Mr Umar calls these measures painful but needed course correction, yet they are merely automatic macroeconomic responses to this latest economic crisis. Any dispensation in PTI’s shoes would have done the same; which is, blamed the previous government for the current predicament. So in 2019 the PTI blames the PML-N, in 2013 the PML-N blamed the PPP, and in 2008 the PPP blamed Musharraf. Looking beyond the political rhetoric, these periodic crises are the result of the Pakistani economy’s unique business cycle shaped by deep structural flaws, and no single party can be entirely blamed for it.

This is how each business cycle works. A new government is faced with large fiscal and current account deficits, forcing it to take IMF loans to prevent the economy from stalling. This is followed by two years of ‘stabilisation’ (i.e. economic slowdown), after which there is a moderate recovery largely fuelled by consumption and import-led growth, pushing both the fiscal and current account deficits up again and bringing the economy back to square one. These cycles repeat themselves and we are currently at the bottom of the previous one that began in 2013 when Pakistan took a US$6.6bn IMF bailout.

What is the reason that the fiscal and current account deficits swell to unsustainable levels in such a predictable manner, necessitating foreign loans?

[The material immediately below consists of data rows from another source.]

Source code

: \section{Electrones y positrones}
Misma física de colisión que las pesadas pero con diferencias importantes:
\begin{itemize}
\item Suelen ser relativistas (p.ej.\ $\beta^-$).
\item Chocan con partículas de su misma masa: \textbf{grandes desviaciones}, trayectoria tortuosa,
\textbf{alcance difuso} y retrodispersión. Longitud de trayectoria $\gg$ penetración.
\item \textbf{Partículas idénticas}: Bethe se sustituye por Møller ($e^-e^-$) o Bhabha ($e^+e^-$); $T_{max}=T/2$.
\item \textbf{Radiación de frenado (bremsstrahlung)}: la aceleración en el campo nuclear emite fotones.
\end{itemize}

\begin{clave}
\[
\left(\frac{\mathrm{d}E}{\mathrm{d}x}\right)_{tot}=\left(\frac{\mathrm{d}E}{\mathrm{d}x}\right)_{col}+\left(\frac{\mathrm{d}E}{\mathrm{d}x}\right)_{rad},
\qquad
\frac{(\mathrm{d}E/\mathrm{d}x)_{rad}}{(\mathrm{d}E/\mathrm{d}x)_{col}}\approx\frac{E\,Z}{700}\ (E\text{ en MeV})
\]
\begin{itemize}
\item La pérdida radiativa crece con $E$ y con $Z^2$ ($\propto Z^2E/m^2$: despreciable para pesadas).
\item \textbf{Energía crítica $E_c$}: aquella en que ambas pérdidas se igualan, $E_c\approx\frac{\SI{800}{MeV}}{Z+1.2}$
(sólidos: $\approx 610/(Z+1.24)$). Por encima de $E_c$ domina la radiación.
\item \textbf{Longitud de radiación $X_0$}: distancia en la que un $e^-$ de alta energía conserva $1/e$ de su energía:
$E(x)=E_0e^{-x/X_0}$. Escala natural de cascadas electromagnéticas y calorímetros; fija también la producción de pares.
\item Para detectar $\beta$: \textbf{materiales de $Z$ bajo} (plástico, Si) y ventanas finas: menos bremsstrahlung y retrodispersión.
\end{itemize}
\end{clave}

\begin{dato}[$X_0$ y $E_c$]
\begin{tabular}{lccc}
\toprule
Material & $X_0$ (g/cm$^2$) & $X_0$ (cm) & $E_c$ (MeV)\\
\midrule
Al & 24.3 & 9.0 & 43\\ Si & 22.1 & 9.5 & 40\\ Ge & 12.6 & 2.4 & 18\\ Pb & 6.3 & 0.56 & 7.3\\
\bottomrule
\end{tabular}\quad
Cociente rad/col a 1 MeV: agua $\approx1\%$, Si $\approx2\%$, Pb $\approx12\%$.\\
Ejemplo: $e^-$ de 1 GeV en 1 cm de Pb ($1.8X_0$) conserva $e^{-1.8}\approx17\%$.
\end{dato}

With regard to the former, it is primarily because the Pakistani state does not generate enough tax revenues. The tax-GDP ratio has remained stagnant over the last ten years (2008-18), with the yearly average an abysmal 10.6%. The current account problem is caused by a persistent trade deficit, as our exports are uncompetitive and low-value-added. A key underlying reason for this is that we are a society of consumers who hardly save anything, and therefore do not invest enough. Indeed, the average annual gross fixed investment-GDP ratio over the last ten years was a paltry 15%; compare this with regional peers India and Bangladesh where it was twice that of Pakistan at 30% each in 2017.

The worrying thing is that although Prime Minister Imran Khan claims that this IMF bailout will be the country’s last, his economic team has not come up with any concrete reform policies to increase revenue collection and domestic investment. It is understandable that Asad Umar has so far been preoccupied with fire-fighting to resolve the ongoing external sector crisis, yet it will all be for nought if these two vital issues are not given the priority they deserve. Combining an experimental approach based on the latest research with a review of successful growth strategies adopted by developing countries in the past can yield fresh ideas.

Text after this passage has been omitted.